* Problem requirements
What follows are records. Restate all of them word for word.
___ Information shown
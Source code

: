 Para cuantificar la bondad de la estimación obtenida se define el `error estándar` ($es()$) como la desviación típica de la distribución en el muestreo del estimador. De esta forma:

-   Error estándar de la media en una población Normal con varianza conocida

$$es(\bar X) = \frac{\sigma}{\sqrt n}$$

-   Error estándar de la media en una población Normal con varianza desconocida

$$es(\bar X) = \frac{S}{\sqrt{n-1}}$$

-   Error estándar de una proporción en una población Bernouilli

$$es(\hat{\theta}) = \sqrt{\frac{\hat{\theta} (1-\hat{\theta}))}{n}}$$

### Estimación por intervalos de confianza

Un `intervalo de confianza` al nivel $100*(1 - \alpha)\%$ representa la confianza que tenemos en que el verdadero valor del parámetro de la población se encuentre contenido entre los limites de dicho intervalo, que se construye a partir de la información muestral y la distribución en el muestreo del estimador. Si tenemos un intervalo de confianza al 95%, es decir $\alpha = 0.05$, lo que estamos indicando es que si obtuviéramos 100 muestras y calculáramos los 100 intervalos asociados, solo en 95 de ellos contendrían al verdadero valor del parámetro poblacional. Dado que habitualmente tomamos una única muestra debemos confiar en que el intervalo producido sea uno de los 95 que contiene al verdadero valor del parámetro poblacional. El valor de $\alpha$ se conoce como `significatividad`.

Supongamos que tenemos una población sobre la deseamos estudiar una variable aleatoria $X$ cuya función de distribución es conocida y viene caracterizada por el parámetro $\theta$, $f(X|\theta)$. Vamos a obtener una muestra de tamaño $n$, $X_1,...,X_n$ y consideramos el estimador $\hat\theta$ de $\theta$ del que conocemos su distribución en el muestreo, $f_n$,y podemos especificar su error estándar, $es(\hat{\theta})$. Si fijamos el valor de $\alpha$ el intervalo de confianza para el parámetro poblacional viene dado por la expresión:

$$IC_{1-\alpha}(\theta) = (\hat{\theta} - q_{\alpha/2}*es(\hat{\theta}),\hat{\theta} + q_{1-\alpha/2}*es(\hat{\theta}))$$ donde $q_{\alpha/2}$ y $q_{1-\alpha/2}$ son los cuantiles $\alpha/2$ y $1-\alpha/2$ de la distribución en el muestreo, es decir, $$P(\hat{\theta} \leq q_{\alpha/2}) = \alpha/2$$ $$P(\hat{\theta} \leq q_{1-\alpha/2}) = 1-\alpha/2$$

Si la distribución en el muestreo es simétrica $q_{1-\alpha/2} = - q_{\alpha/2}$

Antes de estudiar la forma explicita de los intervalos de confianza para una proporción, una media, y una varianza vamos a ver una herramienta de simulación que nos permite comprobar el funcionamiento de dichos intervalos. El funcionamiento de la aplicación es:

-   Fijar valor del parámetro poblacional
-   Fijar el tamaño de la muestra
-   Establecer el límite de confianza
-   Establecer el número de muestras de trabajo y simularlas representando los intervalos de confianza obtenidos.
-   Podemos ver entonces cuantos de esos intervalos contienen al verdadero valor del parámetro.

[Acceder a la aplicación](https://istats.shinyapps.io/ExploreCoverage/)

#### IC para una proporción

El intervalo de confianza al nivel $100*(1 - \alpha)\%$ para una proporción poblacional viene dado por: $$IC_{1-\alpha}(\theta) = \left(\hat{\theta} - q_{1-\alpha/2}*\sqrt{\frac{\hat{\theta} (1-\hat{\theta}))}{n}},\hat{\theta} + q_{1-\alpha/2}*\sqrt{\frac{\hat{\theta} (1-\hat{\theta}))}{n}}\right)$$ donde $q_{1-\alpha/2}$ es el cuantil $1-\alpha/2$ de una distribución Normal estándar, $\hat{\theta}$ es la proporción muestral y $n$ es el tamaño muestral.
______
* Answer to this exercise
Source code

: Para cuantificar la bondad de la estimación obtenida se define el `error estándar` ($es()$) como la desviación típica de la distribución en el muestreo del estimador. De esta forma:

-   Error estándar de la media en una población Normal con varianza conocida

$$es(\bar X) = \frac{\sigma}{\sqrt n}$$

-   Error estándar de la media en una población Normal con varianza desconocida

$$es(\bar X) = \frac{S}{\sqrt{n-1}}$$

-   Error estándar de una proporción en una población Bernouilli

$$es(\hat{\theta}) = \sqrt{\frac{\hat{\theta} (1-\hat{\theta}))}{n}}$$

### Estimación por intervalos de confianza

Un `intervalo de confianza` al nivel $100*(1 - \alpha)\%$ representa la confianza que tenemos en que el verdadero valor del parámetro de la población se encuentre contenido entre los limites de dicho intervalo, que se construye a partir de la información muestral y la distribución en el muestreo del estimador. Si tenemos un intervalo de confianza al 95%, es decir $\alpha = 0.05$, lo que estamos indicando es que si obtuviéramos 100 muestras y calculáramos los 100 intervalos asociados, solo en 95 de ellos contendrían al verdadero valor del parámetro poblacional. Dado que habitualmente tomamos una única muestra debemos confiar en que el intervalo producido sea uno de los 95 que contiene al verdadero valor del parámetro poblacional. El valor de $\alpha$ se conoce como `significatividad`.

Supongamos que tenemos una población sobre la deseamos estudiar una variable aleatoria $X$ cuya función de distribución es conocida y viene caracterizada por el parámetro $\theta$, $f(X|\theta)$. Vamos a obtener una muestra de tamaño $n$, $X_1,...,X_n$ y consideramos el estimador $\hat\theta$ de $\theta$ del que conocemos su distribución en el muestreo, $f_n$,y podemos especificar su error estándar, $es(\hat{\theta})$. Si fijamos el valor de $\alpha$ el intervalo de confianza para el parámetro poblacional viene dado por la expresión:

$$IC_{1-\alpha}(\theta) = (\hat{\theta} - q_{\alpha/2}*es(\hat{\theta}),\hat{\theta} + q_{1-\alpha/2}*es(\hat{\theta}))$$ donde $q_{\alpha/2}$ y $q_{1-\alpha/2}$ son los cuantiles $\alpha/2$ y $1-\alpha/2$ de la distribución en el muestreo, es decir, $$P(\hat{\theta} \leq q_{\alpha/2}) = \alpha/2$$ $$P(\hat{\theta} \leq q_{1-\alpha/2}) = 1-\alpha/2$$

Si la distribución en el muestreo es simétrica $q_{1-\alpha/2} = - q_{\alpha/2}$

Antes de estudiar la forma explicita de los intervalos de confianza para una proporción, una media, y una varianza vamos a ver una herramienta de simulación que nos permite comprobar el funcionamiento de dichos intervalos. El funcionamiento de la aplicación es:

-   Fijar valor del parámetro poblacional
-   Fijar el tamaño de la muestra
-   Establecer el límite de confianza
-   Establecer el número de muestras de trabajo y simularlas representando los intervalos de confianza obtenidos.
-   Podemos ver entonces cuantos de esos intervalos contienen al verdadero valor del parámetro.

[Acceder a la aplicación](https://istats.shinyapps.io/ExploreCoverage/)

#### IC para una proporción

El intervalo de confianza al nivel $100*(1 - \alpha)\%$ para una proporción poblacional viene dado por: $$IC_{1-\alpha}(\theta) = \left(\hat{\theta} - q_{1-\alpha/2}*\sqrt{\frac{\hat{\theta} (1-\hat{\theta}))}{n}},\hat{\theta} + q_{1-\alpha/2}*\sqrt{\frac{\hat{\theta} (1-\hat{\theta}))}{n}}\right)$$ donde $q_{1-\alpha/2}$ es el cuantil $1-\alpha/2$ de una distribución Normal estándar, $\hat{\theta}$ es la proporción muestral y $n$ es el tamaño muestral.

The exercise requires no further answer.